▶ **EXERCISE DETAILS**:
In the entries below, find each line where the word "block" appears and give only the total count of such lines.
##### DATA SUPPLIED #####
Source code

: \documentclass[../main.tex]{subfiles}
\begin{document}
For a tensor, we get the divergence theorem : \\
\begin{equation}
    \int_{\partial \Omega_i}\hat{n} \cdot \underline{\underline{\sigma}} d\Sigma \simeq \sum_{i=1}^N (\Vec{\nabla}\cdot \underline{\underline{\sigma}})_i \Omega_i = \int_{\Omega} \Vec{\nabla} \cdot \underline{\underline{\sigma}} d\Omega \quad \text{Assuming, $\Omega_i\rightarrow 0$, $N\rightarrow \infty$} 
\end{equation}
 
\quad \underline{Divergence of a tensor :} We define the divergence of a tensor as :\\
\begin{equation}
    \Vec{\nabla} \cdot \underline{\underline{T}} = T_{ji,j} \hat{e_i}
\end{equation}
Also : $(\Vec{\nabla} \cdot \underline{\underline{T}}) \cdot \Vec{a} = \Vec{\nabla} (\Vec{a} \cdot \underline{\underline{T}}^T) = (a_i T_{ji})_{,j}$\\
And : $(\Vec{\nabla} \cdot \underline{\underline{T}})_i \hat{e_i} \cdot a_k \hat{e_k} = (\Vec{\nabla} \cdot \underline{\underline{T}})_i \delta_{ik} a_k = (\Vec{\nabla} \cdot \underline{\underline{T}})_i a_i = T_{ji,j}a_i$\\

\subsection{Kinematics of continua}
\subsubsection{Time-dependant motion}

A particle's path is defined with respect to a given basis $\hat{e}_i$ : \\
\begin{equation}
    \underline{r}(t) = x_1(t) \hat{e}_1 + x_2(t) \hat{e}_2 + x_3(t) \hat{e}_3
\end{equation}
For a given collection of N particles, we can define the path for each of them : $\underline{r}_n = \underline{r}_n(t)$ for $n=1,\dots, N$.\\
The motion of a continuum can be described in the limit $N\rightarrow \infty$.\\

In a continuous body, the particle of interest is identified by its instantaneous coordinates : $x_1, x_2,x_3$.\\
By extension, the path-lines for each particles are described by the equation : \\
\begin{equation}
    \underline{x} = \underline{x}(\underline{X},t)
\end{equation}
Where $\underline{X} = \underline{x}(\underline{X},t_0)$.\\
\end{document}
#####
##### DATA SUPPLIED #####
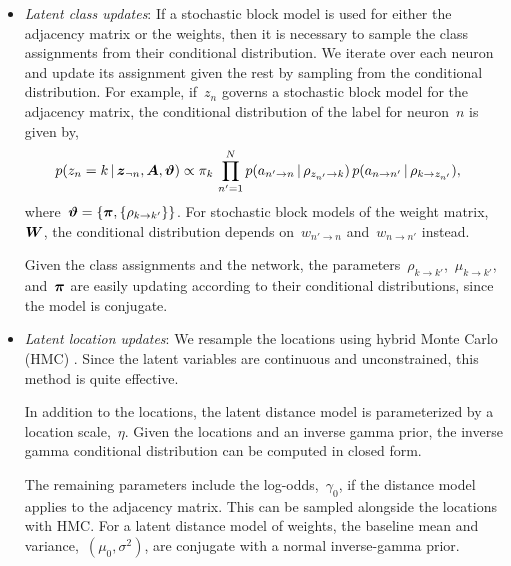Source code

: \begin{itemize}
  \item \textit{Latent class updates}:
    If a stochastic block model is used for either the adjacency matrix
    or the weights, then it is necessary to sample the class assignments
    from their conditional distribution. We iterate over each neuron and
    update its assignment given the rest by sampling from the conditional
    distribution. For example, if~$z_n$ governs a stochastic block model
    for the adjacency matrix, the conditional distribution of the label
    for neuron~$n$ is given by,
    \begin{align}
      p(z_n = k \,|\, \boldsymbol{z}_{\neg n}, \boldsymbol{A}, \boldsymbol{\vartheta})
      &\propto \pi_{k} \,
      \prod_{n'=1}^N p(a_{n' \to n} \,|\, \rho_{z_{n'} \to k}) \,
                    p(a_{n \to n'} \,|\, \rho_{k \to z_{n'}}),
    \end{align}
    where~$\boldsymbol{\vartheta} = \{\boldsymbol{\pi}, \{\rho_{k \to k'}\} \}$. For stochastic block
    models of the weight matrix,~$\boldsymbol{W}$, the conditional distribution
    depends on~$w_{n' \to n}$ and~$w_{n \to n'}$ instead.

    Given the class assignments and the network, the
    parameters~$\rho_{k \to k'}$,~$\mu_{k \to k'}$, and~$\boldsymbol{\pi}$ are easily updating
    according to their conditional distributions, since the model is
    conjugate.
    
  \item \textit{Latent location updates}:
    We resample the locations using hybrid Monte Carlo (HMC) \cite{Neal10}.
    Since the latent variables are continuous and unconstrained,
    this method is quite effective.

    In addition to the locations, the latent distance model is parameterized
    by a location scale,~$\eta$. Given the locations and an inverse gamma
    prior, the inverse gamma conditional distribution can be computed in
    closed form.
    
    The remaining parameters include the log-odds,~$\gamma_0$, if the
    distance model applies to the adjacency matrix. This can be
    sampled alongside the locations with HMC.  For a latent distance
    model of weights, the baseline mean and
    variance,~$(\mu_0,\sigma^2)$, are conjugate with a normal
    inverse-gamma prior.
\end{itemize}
#####
▶ **RESULT OF THE EXERCISE**:
3